Written parquet file to snowflake via put command

In my deployed streamlit app, the user can upload mat and hea files and i turn them into csv/parquet files to upload to snowflake. How can i get this part working?:

df.to_parquet(os.path.join(os.path.dirname(file), “data/data.parquet”), engine=‘fastparquet’)
filename = os.path.join(os.path.dirname(file), “data/data.parquet”)
query = “put file://.” + filename + " @MY_STAGE"
session.sql(query).collect()

In this example i want to turn my pandas df to a parquet file but when the put command runs i get this error:

2023-03-21 12:58:32.633 query: [put file://./app/snowflakeai/file_handling/data.parquet @MY_STAGE]
2023-03-21 12:58:32.810 query execution done
2023-03-21 12:58:32.813 Failed to execute query [queryID: None] put file://./app/snowflakeai/file_handling/data.parquet @MY_STAGE
253006: 253006: File doesn't exist: ['./app/snowflakeai/file_handling/data.parquet']

Where do files get saved when u write to them and how do i access them with the put command?

I don’t see anything obviously wrong with your script, but it looks like you’re trying to upload data.parquet instead of data/data.parquet according to the query logs. Here’s a slightly modified version of your script that works fine for me. I would recommend creating the path once, and using the same path variable every time to make sure you’re not trying to upload a different file from the one you created

from pathlib import Path
...

MY_STAGE = "TEST"

path = Path(__file__).parent / "data" / "data.parquet"
path.parent.mkdir(parents=True, exist_ok=True)

df.to_parquet(path)

query = f"put file://{path} @{MY_STAGE}"

st.write(query)

if st.button("Put file"):
    st.write(session.sql(query).collect())

I changed the code to not have the data directory and still got the same output. I think the writing to the file works fine but for some reason the snowflake put command cant find my file. Im using snowpark with a session. Locally it worked fine because i was able to give an absolute path to the saved files, but it doesnt appear to work in the deployed environment.

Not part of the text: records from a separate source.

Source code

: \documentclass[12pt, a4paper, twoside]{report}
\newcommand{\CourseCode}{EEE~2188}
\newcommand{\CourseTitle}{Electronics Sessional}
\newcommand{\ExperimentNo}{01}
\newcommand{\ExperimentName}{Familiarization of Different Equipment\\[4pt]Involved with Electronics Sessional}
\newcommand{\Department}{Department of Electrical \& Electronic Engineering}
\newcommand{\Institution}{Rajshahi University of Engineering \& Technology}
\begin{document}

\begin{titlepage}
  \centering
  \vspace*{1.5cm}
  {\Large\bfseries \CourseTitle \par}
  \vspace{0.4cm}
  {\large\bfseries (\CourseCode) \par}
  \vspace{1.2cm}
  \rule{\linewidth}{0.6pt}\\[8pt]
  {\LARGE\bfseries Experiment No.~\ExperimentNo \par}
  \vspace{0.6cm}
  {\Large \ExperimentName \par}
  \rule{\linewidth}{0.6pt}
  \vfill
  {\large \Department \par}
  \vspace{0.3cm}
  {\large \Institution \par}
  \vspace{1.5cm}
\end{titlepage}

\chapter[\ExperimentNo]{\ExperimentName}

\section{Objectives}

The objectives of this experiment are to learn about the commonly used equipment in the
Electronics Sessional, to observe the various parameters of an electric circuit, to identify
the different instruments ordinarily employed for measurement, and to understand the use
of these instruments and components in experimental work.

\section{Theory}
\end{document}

df.to_parquet(os.path.join(os.path.dirname(file), “data.parquet”), engine=‘fastparquet’)
filename = os.path.join(os.path.dirname(file), “data.parquet”)
query = “put file://.” + filename + " @MY_STAGE"
session.sql(query).collect)

This is how i do it at the moment and I get the same error as before:
File doesn’t exist: [‘./app/snowflakeai/file_handling/data.parquet’]

I suspect that the issue is related to using __file__ to get the location of the data, vs the location that the streamlit app is running from. However, that should be solved if you get the absolute path and use that value both for the to_pandas and for the put.

In the case of my code, that would be

path = Path(__file__).parent.absolute() / "data" / "data.parquet"

You would also have to remove the . in the put query for that to work.

That was it! Thanks for the help!

1 Like